In late October, Manfred joined SiriusXM's Chris Russo and said of the Howard Terminal ballpark, "It just doesn't look like it's going to happen."
Oakland's quest to build a new waterfront stadium for the A's to call home has hit multiple snags along the way. Most recently, the city lost out on a $180 million grant from the U.S. Department of Transportation that greatly would have benefitted the project’s offsite infrastructure needs for things like roads, overpasses, sewer and other upgrades.
While the city has secured other monies to help bridge the gap, costs will only increase with time.
"There are still conversations going on between the A’s and the city,” Manfred told Shea. “I think the mayor needed a little time, newly elected, to get settled. I think the focus in Oakland has been on the funding, particularly of the infrastructure side of the project. That needs to get solved in order for that process to go forward.”

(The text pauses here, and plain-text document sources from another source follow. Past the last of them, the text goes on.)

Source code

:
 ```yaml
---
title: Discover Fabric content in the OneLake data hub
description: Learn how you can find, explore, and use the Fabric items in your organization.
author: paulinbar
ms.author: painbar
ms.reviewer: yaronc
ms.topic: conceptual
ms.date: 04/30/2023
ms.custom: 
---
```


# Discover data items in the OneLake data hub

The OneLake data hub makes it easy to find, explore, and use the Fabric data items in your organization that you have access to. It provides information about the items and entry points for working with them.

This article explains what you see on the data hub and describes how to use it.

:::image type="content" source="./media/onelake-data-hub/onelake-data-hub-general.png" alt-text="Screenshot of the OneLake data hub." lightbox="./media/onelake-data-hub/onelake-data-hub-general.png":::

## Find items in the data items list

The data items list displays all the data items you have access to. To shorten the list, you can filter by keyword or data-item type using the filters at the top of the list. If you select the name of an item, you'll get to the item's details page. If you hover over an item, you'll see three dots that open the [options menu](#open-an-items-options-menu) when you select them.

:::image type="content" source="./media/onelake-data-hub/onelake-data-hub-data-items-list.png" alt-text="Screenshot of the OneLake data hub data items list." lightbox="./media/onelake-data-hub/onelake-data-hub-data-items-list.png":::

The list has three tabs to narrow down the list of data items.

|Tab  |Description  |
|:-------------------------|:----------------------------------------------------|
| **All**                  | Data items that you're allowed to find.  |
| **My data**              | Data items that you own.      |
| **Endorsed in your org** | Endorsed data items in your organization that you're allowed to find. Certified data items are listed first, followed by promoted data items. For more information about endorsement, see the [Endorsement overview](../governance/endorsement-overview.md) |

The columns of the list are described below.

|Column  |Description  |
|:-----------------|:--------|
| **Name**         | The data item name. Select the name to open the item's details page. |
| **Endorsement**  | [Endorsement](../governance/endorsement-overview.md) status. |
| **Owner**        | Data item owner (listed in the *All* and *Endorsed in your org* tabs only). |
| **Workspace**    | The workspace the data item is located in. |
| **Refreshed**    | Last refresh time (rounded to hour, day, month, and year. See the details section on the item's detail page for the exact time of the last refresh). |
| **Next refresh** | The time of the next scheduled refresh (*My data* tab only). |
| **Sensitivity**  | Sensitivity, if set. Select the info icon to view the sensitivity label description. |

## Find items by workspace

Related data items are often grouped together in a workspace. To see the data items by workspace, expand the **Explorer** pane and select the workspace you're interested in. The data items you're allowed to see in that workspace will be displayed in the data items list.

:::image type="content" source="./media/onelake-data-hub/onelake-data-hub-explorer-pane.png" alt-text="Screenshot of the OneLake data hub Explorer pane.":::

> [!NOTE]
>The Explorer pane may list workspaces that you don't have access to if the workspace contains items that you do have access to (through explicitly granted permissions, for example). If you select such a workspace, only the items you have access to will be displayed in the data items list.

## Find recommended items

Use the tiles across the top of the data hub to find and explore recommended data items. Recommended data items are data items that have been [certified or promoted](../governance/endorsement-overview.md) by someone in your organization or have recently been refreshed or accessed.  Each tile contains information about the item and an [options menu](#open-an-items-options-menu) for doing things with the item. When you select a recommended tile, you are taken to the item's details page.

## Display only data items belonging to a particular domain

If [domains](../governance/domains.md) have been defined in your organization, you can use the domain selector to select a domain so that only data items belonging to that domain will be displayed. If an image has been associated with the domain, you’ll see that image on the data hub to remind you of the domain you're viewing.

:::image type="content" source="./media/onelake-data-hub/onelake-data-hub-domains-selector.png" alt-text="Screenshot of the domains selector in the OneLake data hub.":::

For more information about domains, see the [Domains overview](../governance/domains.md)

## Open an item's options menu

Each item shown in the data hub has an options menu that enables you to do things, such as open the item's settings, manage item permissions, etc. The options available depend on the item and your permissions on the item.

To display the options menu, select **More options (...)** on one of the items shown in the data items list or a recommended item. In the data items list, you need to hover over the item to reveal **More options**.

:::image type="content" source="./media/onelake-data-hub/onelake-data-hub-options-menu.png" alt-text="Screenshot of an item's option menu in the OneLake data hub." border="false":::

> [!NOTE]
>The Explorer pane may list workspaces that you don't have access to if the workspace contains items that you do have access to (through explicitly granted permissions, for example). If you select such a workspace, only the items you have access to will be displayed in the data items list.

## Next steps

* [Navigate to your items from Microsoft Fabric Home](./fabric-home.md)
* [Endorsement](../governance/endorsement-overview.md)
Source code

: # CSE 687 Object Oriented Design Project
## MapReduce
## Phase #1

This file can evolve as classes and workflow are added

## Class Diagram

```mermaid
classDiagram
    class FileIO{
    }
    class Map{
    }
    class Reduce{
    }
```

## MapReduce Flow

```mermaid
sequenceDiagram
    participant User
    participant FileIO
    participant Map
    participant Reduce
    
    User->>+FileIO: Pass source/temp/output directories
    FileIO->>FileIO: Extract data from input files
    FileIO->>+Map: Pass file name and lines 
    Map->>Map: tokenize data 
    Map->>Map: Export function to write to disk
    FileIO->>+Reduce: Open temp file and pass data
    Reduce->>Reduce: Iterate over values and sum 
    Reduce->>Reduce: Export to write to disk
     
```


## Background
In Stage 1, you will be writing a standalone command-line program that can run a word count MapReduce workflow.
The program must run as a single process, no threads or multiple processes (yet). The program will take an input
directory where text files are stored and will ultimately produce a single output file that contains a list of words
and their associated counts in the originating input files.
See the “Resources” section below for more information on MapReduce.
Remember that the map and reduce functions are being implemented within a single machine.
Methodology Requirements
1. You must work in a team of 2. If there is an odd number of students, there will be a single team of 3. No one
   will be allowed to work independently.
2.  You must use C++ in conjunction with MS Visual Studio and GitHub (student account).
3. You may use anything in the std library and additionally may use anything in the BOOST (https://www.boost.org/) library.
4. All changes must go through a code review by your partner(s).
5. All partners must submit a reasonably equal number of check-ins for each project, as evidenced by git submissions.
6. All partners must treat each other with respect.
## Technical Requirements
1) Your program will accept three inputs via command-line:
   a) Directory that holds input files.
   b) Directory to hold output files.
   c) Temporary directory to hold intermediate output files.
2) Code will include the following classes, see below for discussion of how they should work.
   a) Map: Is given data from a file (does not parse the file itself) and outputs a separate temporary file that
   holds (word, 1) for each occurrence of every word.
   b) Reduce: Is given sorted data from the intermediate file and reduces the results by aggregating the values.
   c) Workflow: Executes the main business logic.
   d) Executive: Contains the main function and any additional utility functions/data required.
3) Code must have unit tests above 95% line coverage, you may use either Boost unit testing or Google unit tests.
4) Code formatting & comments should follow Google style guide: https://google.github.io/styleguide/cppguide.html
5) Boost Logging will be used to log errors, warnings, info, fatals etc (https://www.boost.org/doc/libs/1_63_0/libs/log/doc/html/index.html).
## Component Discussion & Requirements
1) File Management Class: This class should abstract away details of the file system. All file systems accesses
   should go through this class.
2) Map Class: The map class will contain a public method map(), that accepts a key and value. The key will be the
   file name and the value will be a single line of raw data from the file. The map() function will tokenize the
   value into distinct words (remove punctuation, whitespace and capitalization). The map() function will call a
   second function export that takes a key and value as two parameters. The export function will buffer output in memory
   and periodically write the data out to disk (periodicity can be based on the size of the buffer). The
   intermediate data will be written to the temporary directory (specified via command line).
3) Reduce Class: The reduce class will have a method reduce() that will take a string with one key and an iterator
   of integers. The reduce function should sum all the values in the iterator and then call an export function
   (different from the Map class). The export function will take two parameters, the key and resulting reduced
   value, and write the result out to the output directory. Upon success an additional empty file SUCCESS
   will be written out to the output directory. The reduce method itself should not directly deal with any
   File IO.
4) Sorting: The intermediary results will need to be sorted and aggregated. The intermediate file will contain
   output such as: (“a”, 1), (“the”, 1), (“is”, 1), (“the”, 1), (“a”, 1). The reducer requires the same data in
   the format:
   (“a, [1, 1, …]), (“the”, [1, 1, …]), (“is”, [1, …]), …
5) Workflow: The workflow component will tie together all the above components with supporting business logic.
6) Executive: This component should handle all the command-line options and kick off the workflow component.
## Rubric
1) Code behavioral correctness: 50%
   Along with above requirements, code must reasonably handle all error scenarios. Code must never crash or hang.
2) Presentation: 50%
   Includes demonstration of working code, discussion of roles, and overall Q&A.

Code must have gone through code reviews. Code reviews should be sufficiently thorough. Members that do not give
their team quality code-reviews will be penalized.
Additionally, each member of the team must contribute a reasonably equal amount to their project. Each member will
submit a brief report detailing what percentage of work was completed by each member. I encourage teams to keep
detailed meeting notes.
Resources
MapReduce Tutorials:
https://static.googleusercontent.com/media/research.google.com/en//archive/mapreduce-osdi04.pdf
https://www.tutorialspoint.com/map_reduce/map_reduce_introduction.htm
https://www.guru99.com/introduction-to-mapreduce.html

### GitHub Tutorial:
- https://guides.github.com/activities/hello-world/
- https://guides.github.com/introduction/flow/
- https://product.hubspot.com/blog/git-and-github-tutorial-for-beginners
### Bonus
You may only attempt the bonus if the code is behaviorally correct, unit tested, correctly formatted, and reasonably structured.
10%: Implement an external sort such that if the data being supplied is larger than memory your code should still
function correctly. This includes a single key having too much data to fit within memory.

And while the A’s try to get a deal done in Oakland, the organization simultaneously has explored the option of relocating to Las Vegas -- something team president Dave Kaval has referred to as “parallel paths.”
Manfred added Fisher "wants to make the best deal to secure the future of the A's, whether it's in Oakland or Las Vegas."
"They need a new stadium, I think that’s kind of beyond debate," Manfred told Shea. "If he had to rank them one and two, you’d have to ask him that. I think he’s focused on making a deal that will secure the future of the club."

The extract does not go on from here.